___ INPUT MATERIAL
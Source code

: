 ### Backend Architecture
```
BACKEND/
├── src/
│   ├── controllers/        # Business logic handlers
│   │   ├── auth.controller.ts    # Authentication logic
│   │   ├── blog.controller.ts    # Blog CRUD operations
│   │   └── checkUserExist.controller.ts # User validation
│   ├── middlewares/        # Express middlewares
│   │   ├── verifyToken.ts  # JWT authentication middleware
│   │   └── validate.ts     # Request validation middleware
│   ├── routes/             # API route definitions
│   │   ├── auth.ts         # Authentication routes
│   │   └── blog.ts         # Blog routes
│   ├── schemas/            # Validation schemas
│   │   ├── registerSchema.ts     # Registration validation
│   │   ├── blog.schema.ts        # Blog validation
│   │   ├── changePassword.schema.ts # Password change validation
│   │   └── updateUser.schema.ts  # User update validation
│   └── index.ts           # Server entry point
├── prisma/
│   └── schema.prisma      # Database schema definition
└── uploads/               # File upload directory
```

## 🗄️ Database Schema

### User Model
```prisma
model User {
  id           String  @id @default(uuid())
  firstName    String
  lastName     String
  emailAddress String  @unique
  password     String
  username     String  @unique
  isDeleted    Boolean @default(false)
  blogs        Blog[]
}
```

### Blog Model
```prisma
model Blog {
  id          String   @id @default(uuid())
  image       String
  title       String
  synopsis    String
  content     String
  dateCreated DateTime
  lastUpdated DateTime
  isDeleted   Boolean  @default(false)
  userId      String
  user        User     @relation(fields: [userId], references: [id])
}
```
______
» TASK DETAILS
How many lines of the records contain the string "Blog"? Respond with the number alone.

» RESPONSE FOR THIS EXERCISE
6